Maeda, S., Omata.T.：“在蓝细菌细长聚球藻菌株 PCC 7942 中表达硝酸盐还原活性所需的新基因 (narM)”J.Bacteriol.. 186. 2107-2114 (2004)

Kobayashi, Y., Dokiya, Y., Kumazawa, Y., Sugita, M.: "Non-AUG translation initiation of mRNA encoding plastid-targeted phage-type RNA polymerase in Nicotiana sylvestris"Biochem. Biophys. Res.
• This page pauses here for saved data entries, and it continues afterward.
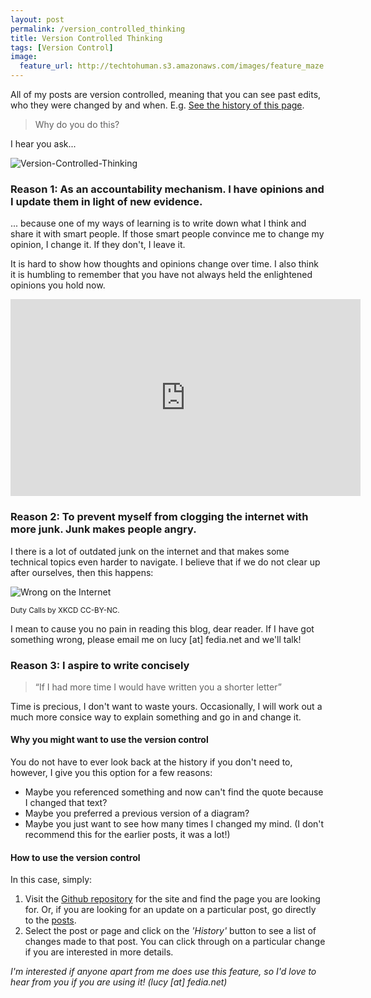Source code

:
 ```yaml
---
layout: post
permalink: /version_controlled_thinking
title: Version Controlled Thinking 
tags: [Version Control]
image: 
  feature_url: http://techtohuman.s3.amazonaws.com/images/feature_maze.jpg
---
```


All of my posts are version controlled, meaning that you can see past edits, who they were changed by and when. E.g. [See the history of this page](https://github.com/lucychambers/lucychambers.github.io/blob/master/musings.md). 

<blockquote> Why do you do this? </blockquote> 

I hear you ask... 

![Version-Controlled-Thinking](http://techtohuman.s3.amazonaws.com/images/vct_3.jpeg)

### Reason 1: As an accountability mechanism. I have opinions and I update them in light of new evidence. 

... because one of my ways of learning is to write down what I think and share it with smart people. If those smart people convince me to change my opinion, I change it. If they don't, I leave it. 

It is hard to show how thoughts and opinions change over time. I also think it is humbling to remember that you have not always held the enlightened opinions you hold now.

<iframe width="560" height="315" src="https://www.youtube.com/embed/-Wb1jkcKG94" frameborder="0" allowfullscreen></iframe>

### Reason 2: To prevent myself from clogging the internet with more junk. Junk makes people angry. 

I there is a lot of outdated junk on the internet and that makes some technical topics even harder to navigate. I believe that if we do not clear up after ourselves, then this happens: 

![Wrong on the Internet](http://imgs.xkcd.com/comics/duty_calls.png)

<small> Duty Calls by XKCD CC-BY-NC. </small> 

I mean to cause you no pain in reading this blog, dear reader. If I have got something wrong, please email me on lucy [at] fedia.net and we'll talk!  

### Reason 3: I aspire to write concisely 

<blockquote>“If I had more time I would have written you a shorter letter” </blockquote>

Time is precious, I don't want to waste yours. Occasionally, I will work out a much more consice way to explain something and go in and change it. 

#### Why you might want to use the version control 

You do not have to ever look back at the history if you don't need to, however, I give you this option for a few reasons: 

* Maybe you referenced something and now can't find the quote because I changed that text? 
* Maybe you preferred a previous version of a diagram? 
* Maybe you just want to see how many times I changed my mind. (I don't recommend this for the earlier posts, it was a lot!)

#### How to use the version control 

In this case, simply: 

1. Visit the [Github repository](https://github.com/lucychambers/lucychambers.github.io) for the site and find the page you are looking for. Or, if you are looking for an update on a particular post, go directly to the [posts](https://github.com/lucychambers/lucychambers.github.io/tree/master/_posts/articles).  
2. Select the post or page and click on the *'History'* button to see a list of changes made to that post. You can click through on a particular change if you are interested in more details. 

<em>I'm interested if anyone apart from me does use this feature, so I'd love to hear from you if you are using it! (lucy [at] fedia.net)</em>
Commun.. 299. 57-61 (2002)

Kobayashi, Y.、Dokiya, Y.、Kumazawa, Y.、Sugita, M.：“编码烟草中质体靶向噬菌体型 RNA 聚合酶的 mRNA 的非 AUG 翻译起始”Biochem。

Omata, T., Gohta, S., Takahashi, Y., Harano, Y., Maeda, S.: "Involvement of a CbbR homolog in low CO2 induced activation of the bicarbonate transporter operon in cyanobacteria"J.Bacteriol.. 183. 1891-1898 (2001)

Omata，T.，Gohta，S.，Takahashi，Y.，Harano，Y.，Maeda，S.：“CbbR 同源物参与低 CO2 诱导蓝藻中碳酸氢盐转运蛋白操纵子的激活”J.Bacteriol.. 183

Nakahira, Y., Katayama, M., Miyashita, H., Kutsuna, S., Iwasaki.H., Oyama, Y., Kondo, T.: "Global gene repression by KaiC as a master process of prokaryotic circadian system."Proc.Natl.Acad.Sci.USA.. 101. 881-885 (2004)

Nakahira, Y.、Katayama, M.、Miyashita, H.、Kutsuna, S.、Iwasaki.H.、Oyama, Y.、Kondo, T.：“KaiC 的全局基因抑制作为原核昼夜节律系统的主过程。